▶ What is required: Here the job is to restate every entry word for word.

▶ Available data:

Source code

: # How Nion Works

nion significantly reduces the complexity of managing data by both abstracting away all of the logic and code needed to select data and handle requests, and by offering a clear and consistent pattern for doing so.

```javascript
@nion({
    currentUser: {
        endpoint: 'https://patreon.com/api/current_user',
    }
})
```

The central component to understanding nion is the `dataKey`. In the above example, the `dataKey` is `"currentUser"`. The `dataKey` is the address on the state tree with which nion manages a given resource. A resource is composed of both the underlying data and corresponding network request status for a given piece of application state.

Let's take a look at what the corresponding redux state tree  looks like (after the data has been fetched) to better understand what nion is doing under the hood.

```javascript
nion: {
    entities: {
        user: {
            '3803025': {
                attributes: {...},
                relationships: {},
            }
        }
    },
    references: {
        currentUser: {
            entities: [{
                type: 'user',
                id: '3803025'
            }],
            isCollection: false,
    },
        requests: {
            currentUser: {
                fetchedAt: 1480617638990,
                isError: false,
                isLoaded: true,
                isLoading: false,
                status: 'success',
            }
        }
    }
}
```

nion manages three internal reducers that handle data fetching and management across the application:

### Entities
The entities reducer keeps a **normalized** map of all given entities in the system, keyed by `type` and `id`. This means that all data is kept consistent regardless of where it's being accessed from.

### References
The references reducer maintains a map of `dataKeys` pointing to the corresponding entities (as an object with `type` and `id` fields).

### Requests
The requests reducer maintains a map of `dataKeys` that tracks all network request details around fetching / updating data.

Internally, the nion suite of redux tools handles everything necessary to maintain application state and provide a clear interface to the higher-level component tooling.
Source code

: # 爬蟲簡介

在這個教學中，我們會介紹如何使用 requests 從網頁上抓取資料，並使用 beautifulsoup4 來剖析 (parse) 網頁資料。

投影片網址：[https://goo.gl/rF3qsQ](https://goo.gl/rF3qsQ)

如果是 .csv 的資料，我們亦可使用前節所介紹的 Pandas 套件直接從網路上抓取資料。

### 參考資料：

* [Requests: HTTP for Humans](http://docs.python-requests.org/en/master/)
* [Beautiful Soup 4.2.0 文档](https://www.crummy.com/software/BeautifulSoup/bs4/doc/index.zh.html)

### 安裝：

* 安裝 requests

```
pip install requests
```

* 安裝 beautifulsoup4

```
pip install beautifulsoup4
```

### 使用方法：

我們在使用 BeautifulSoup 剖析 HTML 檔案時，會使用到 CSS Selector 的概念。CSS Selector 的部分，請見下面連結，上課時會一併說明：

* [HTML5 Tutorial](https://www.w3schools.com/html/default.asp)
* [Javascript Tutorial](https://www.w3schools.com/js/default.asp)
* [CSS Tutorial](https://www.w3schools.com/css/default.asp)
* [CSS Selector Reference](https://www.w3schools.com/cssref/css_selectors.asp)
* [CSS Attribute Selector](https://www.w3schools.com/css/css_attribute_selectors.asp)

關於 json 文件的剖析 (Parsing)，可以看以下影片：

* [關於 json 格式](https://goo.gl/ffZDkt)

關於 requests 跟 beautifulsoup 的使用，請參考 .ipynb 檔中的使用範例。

▶ Final answer:
Source code

: # How Nion Works

nion significantly reduces the complexity of managing data by both abstracting away all of the logic and code needed to select data and handle requests, and by offering a clear and consistent pattern for doing so.

```javascript
@nion({
    currentUser: {
        endpoint: 'https://patreon.com/api/current_user',
    }
})
```

The central component to understanding nion is the `dataKey`. In the above example, the `dataKey` is `"currentUser"`. The `dataKey` is the address on the state tree with which nion manages a given resource. A resource is composed of both the underlying data and corresponding network request status for a given piece of application state.

Let's take a look at what the corresponding redux state tree  looks like (after the data has been fetched) to better understand what nion is doing under the hood.

```javascript
nion: {
    entities: {
        user: {
            '3803025': {
                attributes: {...},
                relationships: {},
            }
        }
    },
    references: {
        currentUser: {
            entities: [{
                type: 'user',
                id: '3803025'
            }],
            isCollection: false,
    },
        requests: {
            currentUser: {
                fetchedAt: 1480617638990,
                isError: false,
                isLoaded: true,
                isLoading: false,
                status: 'success',
            }
        }
    }
}
```

nion manages three internal reducers that handle data fetching and management across the application:

### Entities
The entities reducer keeps a **normalized** map of all given entities in the system, keyed by `type` and `id`. This means that all data is kept consistent regardless of where it's being accessed from.

### References
The references reducer maintains a map of `dataKeys` pointing to the corresponding entities (as an object with `type` and `id` fields).

### Requests
The requests reducer maintains a map of `dataKeys` that tracks all network request details around fetching / updating data.

Internally, the nion suite of redux tools handles everything necessary to maintain application state and provide a clear interface to the higher-level component tooling.
Source code

: # 爬蟲簡介

在這個教學中，我們會介紹如何使用 requests 從網頁上抓取資料，並使用 beautifulsoup4 來剖析 (parse) 網頁資料。

投影片網址：[https://goo.gl/rF3qsQ](https://goo.gl/rF3qsQ)

如果是 .csv 的資料，我們亦可使用前節所介紹的 Pandas 套件直接從網路上抓取資料。

### 參考資料：

* [Requests: HTTP for Humans](http://docs.python-requests.org/en/master/)
* [Beautiful Soup 4.2.0 文档](https://www.crummy.com/software/BeautifulSoup/bs4/doc/index.zh.html)

### 安裝：

* 安裝 requests

```
pip install requests
```

* 安裝 beautifulsoup4

```
pip install beautifulsoup4
```

### 使用方法：

我們在使用 BeautifulSoup 剖析 HTML 檔案時，會使用到 CSS Selector 的概念。CSS Selector 的部分，請見下面連結，上課時會一併說明：

* [HTML5 Tutorial](https://www.w3schools.com/html/default.asp)
* [Javascript Tutorial](https://www.w3schools.com/js/default.asp)
* [CSS Tutorial](https://www.w3schools.com/css/default.asp)
* [CSS Selector Reference](https://www.w3schools.com/cssref/css_selectors.asp)
* [CSS Attribute Selector](https://www.w3schools.com/css/css_attribute_selectors.asp)

關於 json 文件的剖析 (Parsing)，可以看以下影片：

* [關於 json 格式](https://goo.gl/ffZDkt)

關於 requests 跟 beautifulsoup 的使用，請參考 .ipynb 檔中的使用範例。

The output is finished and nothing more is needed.